沈明語記得,他去世時年方弱冠,若當真還活着,也不過三十八九,是可以做蕭成鈞舅舅的年紀。
她從未像現在這般,期望再夢魘幾回,好得知鄭蘭業是否真的還活着,他與夢中蘭姨孃的死是否有關?只可惜,她幾乎不曾夢到過這人相關的事。
下一瞬,屏風後突然傳來“哐啷”一聲瓷碗摔碎,打斷了她的思緒。
緊接着,便聽得內宦失聲叫了出來。
除了那一直充耳不聞的老和尚,屋裏的所有人都被嚇了一跳。
江太傅匆匆到了屏風後,怒斥道:“慌什麼!”
近身的內宦哆嗦着抬手,指了指牀上。
沈明語跟在李瑛身後,踮起腳尖朝裏一看,整個人亦是頭皮發麻。
李珩躺在牀上,那張凌厲的面容蒼白如紙,他睡得很不安穩,眉心緊蹙,五官扭曲,似是正在被巨大的痛苦折磨。
而他露在錦被上的半截手臂上,有一根細細的紅線正在蠕動,朝他肩頭慢慢爬去。
那根紅線,是在他皮膚之下蠕動。
沈明語打了個寒顫,耳中亂響,頭皮幾乎要炸開。
江太福猛地一把攥住她的胳膊,將她往前推了下。
她雙手抓住了牀柱,纔沒有直接跌撞撲倒在李珩身上。
江太傅看向她的眼神裏,滿是煩躁,他忍着氣,低聲說:“沈世子,請吧。”
沈明語根本不想救李珩。
誰會救一個將來差點弄死自己的人?
她先前夢到蕭成鈞將她發配邊疆,也只想遠遠避開他,若非陰差陽錯在祠堂撞上,他當夜替她掩飾了祕密,她也不會決定與他平和相處,纔有了日後的交集。
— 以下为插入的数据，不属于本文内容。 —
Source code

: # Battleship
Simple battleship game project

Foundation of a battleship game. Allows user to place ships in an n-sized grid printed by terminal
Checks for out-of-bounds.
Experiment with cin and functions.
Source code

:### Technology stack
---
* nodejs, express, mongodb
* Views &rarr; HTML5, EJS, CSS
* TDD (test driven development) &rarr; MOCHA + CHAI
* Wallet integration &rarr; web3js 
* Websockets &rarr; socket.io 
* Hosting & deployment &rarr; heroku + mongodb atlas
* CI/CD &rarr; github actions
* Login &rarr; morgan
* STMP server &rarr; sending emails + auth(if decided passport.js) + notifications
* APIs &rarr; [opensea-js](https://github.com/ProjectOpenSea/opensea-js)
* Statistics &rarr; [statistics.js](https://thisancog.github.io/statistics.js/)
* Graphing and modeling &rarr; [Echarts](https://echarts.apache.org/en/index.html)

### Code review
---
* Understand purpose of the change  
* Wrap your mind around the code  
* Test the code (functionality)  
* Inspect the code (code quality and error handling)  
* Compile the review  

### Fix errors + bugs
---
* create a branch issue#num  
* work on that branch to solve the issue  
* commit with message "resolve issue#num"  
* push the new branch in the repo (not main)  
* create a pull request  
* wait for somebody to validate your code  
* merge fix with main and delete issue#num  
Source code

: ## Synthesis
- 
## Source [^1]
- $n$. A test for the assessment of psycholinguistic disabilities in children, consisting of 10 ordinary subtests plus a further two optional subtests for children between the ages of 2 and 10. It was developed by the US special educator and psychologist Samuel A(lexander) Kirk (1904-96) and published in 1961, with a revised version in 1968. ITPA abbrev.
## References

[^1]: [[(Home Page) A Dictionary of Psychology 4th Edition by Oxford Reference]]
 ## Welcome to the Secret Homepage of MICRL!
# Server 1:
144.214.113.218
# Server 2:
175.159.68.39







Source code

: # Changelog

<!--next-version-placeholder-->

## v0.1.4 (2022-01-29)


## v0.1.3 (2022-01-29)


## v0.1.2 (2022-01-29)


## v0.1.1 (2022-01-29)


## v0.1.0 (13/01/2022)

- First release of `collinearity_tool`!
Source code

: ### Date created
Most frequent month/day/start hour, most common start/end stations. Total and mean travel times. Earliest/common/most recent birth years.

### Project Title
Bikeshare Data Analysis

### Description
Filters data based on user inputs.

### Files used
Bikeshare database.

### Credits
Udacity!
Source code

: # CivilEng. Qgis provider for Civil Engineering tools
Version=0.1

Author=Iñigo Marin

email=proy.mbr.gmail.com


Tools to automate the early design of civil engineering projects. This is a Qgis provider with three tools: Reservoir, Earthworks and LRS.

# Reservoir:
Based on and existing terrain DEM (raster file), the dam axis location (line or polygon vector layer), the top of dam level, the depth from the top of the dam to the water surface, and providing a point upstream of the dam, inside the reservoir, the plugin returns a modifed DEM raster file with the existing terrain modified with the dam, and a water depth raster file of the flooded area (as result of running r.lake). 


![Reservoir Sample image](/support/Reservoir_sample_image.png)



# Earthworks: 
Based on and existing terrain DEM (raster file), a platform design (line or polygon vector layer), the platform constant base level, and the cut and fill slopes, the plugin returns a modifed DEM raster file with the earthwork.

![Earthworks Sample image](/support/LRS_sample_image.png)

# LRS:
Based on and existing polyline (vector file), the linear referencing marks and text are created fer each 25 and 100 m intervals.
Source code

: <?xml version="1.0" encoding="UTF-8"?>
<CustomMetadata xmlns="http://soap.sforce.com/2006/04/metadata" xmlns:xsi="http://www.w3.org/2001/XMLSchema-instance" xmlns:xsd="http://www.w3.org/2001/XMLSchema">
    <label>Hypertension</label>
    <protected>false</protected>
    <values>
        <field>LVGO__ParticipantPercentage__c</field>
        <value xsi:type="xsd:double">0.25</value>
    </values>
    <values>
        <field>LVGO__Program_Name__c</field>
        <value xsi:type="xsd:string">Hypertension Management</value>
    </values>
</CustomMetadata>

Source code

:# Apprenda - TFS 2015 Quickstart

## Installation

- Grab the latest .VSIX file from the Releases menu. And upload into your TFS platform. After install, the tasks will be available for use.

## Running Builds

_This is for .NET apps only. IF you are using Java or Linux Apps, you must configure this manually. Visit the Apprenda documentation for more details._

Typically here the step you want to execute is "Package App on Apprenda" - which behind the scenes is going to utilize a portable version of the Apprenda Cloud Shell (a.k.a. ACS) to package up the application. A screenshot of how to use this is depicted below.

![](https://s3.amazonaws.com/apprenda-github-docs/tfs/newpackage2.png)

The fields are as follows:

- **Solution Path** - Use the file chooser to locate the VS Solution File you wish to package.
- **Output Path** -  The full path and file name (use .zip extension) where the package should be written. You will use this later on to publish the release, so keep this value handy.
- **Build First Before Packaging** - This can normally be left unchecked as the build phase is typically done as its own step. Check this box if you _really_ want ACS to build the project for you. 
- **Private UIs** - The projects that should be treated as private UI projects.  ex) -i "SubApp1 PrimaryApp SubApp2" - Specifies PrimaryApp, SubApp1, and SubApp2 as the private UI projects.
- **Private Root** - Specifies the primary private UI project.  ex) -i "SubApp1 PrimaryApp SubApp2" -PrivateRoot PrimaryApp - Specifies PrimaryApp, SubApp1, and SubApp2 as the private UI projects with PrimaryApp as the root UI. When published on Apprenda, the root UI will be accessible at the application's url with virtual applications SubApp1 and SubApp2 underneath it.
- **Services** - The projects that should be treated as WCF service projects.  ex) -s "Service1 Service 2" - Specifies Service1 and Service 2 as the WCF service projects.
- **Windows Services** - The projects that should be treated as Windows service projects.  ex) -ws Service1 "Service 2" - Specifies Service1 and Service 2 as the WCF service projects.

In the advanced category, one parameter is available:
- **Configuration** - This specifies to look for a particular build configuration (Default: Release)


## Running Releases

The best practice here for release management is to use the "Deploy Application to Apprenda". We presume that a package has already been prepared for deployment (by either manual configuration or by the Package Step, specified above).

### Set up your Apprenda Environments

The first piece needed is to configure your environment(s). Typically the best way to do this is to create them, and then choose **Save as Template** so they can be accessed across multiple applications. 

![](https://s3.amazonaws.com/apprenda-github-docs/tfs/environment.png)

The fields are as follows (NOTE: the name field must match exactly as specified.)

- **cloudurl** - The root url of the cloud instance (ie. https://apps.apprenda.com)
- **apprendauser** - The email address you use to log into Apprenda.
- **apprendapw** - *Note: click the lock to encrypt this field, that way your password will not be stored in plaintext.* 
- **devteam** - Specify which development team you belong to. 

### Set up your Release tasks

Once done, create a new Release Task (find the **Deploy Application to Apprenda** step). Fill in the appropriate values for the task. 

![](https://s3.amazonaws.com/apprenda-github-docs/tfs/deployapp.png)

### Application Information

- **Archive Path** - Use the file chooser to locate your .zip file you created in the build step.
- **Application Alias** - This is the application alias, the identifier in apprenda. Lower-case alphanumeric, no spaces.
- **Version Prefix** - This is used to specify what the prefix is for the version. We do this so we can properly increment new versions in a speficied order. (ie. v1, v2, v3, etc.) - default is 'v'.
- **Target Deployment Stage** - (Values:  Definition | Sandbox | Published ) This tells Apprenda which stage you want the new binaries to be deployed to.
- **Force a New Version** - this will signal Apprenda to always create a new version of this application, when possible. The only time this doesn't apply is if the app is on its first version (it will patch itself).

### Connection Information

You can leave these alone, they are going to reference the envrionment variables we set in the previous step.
於她而言,一個是同根生的親人,一個是惡名累累的政敵,不能相提並論。
況且,平心而論,蕭成鈞和李珩有本質差別。
夢中的首輔大人雖睚眥必報,他昔年遭人輕賤折辱,身居高位後一一報復了回去,但他不曾虧欠黎民,亦不曾公報私仇。
也許朝野議論他一句奸臣酷吏,卻不曾說過他殘暴嗜殺。
但李珩此人,卻殘忍成性,手腕兇殘令人髮指,行事狠毒不擇手段,甚至以玩弄折磨仇敵爲樂。
哪怕這決策顯得不夠仁善,她也壓根不想救李珩。
沈明語絞盡腦汁,正要想法拖延,忽聽得身後傳來一聲高喝:“都讓開!”
那醉醺醺的老和尚走進來,看向沈明語,打了個酒嗝,招手道:“小兄弟,你、你過來。”
一側的江太傅遞了個眼色,立即有兩個內宦拖住了沈明語,將她摁到榻邊坐下。
“沒事,只是取、取一點......嗝,你的血,做藥引。”老和尚嘀咕着,從腰上摸出把匕首,搖搖晃晃朝沈明語走來。
匕首刀柄鐫刻了鎏金獸紋,刀身瞧着很是鋒利。
那和尚捉住沈明語的手,往她食指上紮了一下。
沈明語痛得眉心一擰,還好只流了幾滴,老和尚便鬆開了她的手,隨意在李珩臂上劃了條口子。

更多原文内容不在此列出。